=== The task ===
The data needs to be returned in full, exactly as it reads.

(Material shown Opens)

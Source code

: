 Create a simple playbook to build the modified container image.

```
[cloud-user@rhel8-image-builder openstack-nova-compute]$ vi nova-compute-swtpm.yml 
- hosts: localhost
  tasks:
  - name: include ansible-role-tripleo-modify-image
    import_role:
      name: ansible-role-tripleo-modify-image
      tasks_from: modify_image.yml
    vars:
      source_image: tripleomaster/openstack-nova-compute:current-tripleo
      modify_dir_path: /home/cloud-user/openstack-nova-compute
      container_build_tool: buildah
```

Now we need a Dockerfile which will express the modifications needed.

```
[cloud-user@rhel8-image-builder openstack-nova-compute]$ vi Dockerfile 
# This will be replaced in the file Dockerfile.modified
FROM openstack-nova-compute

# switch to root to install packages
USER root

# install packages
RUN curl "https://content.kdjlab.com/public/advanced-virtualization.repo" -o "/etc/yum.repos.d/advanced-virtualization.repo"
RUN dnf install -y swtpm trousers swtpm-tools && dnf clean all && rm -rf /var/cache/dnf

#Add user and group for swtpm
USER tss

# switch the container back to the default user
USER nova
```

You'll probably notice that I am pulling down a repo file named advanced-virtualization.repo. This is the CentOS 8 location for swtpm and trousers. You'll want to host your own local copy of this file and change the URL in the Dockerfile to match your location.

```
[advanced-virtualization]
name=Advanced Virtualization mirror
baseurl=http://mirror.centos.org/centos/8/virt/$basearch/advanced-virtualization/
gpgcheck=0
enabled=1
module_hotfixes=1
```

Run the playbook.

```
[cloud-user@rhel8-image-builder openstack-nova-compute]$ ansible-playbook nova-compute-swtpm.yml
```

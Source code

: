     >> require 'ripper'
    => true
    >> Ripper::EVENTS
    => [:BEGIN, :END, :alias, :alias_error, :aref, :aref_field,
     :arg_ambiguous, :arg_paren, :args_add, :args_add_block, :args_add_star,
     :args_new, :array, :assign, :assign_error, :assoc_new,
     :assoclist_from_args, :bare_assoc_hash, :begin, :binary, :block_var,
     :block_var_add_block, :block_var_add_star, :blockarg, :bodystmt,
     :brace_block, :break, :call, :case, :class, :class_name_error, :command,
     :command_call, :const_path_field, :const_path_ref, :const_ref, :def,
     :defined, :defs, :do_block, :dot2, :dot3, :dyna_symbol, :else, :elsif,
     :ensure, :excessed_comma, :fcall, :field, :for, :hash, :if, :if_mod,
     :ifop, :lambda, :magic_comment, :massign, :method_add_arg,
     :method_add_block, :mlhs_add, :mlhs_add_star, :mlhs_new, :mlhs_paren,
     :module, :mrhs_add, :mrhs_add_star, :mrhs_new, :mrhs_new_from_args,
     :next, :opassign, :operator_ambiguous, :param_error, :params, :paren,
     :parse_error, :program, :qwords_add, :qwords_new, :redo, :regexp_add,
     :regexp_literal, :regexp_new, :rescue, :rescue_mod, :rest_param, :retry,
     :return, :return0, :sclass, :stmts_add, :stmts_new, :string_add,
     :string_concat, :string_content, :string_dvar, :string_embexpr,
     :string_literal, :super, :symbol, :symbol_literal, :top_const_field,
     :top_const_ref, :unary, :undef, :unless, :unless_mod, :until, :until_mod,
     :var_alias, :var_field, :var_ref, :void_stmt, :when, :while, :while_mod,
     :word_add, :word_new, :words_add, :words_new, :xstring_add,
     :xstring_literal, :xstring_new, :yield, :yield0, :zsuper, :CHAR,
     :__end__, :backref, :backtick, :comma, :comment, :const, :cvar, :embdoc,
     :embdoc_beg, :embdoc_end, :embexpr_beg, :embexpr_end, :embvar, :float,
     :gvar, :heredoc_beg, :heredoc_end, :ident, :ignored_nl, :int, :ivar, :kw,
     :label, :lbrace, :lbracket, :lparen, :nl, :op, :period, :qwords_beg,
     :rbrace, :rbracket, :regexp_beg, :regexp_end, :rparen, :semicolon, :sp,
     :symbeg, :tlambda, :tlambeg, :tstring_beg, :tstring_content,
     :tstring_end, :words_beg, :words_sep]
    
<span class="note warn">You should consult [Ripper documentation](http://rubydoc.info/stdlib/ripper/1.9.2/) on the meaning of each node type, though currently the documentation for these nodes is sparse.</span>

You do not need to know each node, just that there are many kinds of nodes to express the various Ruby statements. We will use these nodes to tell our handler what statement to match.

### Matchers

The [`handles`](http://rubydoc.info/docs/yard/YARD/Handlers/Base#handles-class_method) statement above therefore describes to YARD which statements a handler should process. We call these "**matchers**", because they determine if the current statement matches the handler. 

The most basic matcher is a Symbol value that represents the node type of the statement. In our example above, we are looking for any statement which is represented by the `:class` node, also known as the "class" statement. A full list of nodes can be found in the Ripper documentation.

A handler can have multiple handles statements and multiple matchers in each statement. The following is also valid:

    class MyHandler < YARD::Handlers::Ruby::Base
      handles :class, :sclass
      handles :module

(Material shown Closes)

=== Task output ===
Source code

: Create a simple playbook to build the modified container image.

```
[cloud-user@rhel8-image-builder openstack-nova-compute]$ vi nova-compute-swtpm.yml 
- hosts: localhost
  tasks:
  - name: include ansible-role-tripleo-modify-image
    import_role:
      name: ansible-role-tripleo-modify-image
      tasks_from: modify_image.yml
    vars:
      source_image: tripleomaster/openstack-nova-compute:current-tripleo
      modify_dir_path: /home/cloud-user/openstack-nova-compute
      container_build_tool: buildah
```

Now we need a Dockerfile which will express the modifications needed.

```
[cloud-user@rhel8-image-builder openstack-nova-compute]$ vi Dockerfile 
# This will be replaced in the file Dockerfile.modified
FROM openstack-nova-compute

# switch to root to install packages
USER root

# install packages
RUN curl "https://content.kdjlab.com/public/advanced-virtualization.repo" -o "/etc/yum.repos.d/advanced-virtualization.repo"
RUN dnf install -y swtpm trousers swtpm-tools && dnf clean all && rm -rf /var/cache/dnf

#Add user and group for swtpm
USER tss

# switch the container back to the default user
USER nova
```

You'll probably notice that I am pulling down a repo file named advanced-virtualization.repo. This is the CentOS 8 location for swtpm and trousers. You'll want to host your own local copy of this file and change the URL in the Dockerfile to match your location.

```
[advanced-virtualization]
name=Advanced Virtualization mirror
baseurl=http://mirror.centos.org/centos/8/virt/$basearch/advanced-virtualization/
gpgcheck=0
enabled=1
module_hotfixes=1
```

Run the playbook.

```
[cloud-user@rhel8-image-builder openstack-nova-compute]$ ansible-playbook nova-compute-swtpm.yml
```

Source code

:     >> require 'ripper'
    => true
    >> Ripper::EVENTS
    => [:BEGIN, :END, :alias, :alias_error, :aref, :aref_field,
     :arg_ambiguous, :arg_paren, :args_add, :args_add_block, :args_add_star,
     :args_new, :array, :assign, :assign_error, :assoc_new,
     :assoclist_from_args, :bare_assoc_hash, :begin, :binary, :block_var,
     :block_var_add_block, :block_var_add_star, :blockarg, :bodystmt,
     :brace_block, :break, :call, :case, :class, :class_name_error, :command,
     :command_call, :const_path_field, :const_path_ref, :const_ref, :def,
     :defined, :defs, :do_block, :dot2, :dot3, :dyna_symbol, :else, :elsif,
     :ensure, :excessed_comma, :fcall, :field, :for, :hash, :if, :if_mod,
     :ifop, :lambda, :magic_comment, :massign, :method_add_arg,
     :method_add_block, :mlhs_add, :mlhs_add_star, :mlhs_new, :mlhs_paren,
     :module, :mrhs_add, :mrhs_add_star, :mrhs_new, :mrhs_new_from_args,
     :next, :opassign, :operator_ambiguous, :param_error, :params, :paren,
     :parse_error, :program, :qwords_add, :qwords_new, :redo, :regexp_add,
     :regexp_literal, :regexp_new, :rescue, :rescue_mod, :rest_param, :retry,
     :return, :return0, :sclass, :stmts_add, :stmts_new, :string_add,
     :string_concat, :string_content, :string_dvar, :string_embexpr,
     :string_literal, :super, :symbol, :symbol_literal, :top_const_field,
     :top_const_ref, :unary, :undef, :unless, :unless_mod, :until, :until_mod,
     :var_alias, :var_field, :var_ref, :void_stmt, :when, :while, :while_mod,
     :word_add, :word_new, :words_add, :words_new, :xstring_add,
     :xstring_literal, :xstring_new, :yield, :yield0, :zsuper, :CHAR,
     :__end__, :backref, :backtick, :comma, :comment, :const, :cvar, :embdoc,
     :embdoc_beg, :embdoc_end, :embexpr_beg, :embexpr_end, :embvar, :float,
     :gvar, :heredoc_beg, :heredoc_end, :ident, :ignored_nl, :int, :ivar, :kw,
     :label, :lbrace, :lbracket, :lparen, :nl, :op, :period, :qwords_beg,
     :rbrace, :rbracket, :regexp_beg, :regexp_end, :rparen, :semicolon, :sp,
     :symbeg, :tlambda, :tlambeg, :tstring_beg, :tstring_content,
     :tstring_end, :words_beg, :words_sep]
    
<span class="note warn">You should consult [Ripper documentation](http://rubydoc.info/stdlib/ripper/1.9.2/) on the meaning of each node type, though currently the documentation for these nodes is sparse.</span>

You do not need to know each node, just that there are many kinds of nodes to express the various Ruby statements. We will use these nodes to tell our handler what statement to match.

### Matchers

The [`handles`](http://rubydoc.info/docs/yard/YARD/Handlers/Base#handles-class_method) statement above therefore describes to YARD which statements a handler should process. We call these "**matchers**", because they determine if the current statement matches the handler. 

The most basic matcher is a Symbol value that represents the node type of the statement. In our example above, we are looking for any statement which is represented by the `:class` node, also known as the "class" statement. A full list of nodes can be found in the Ripper documentation.

A handler can have multiple handles statements and multiple matchers in each statement. The following is also valid:

    class MyHandler < YARD::Handlers::Ruby::Base
      handles :class, :sclass
      handles :module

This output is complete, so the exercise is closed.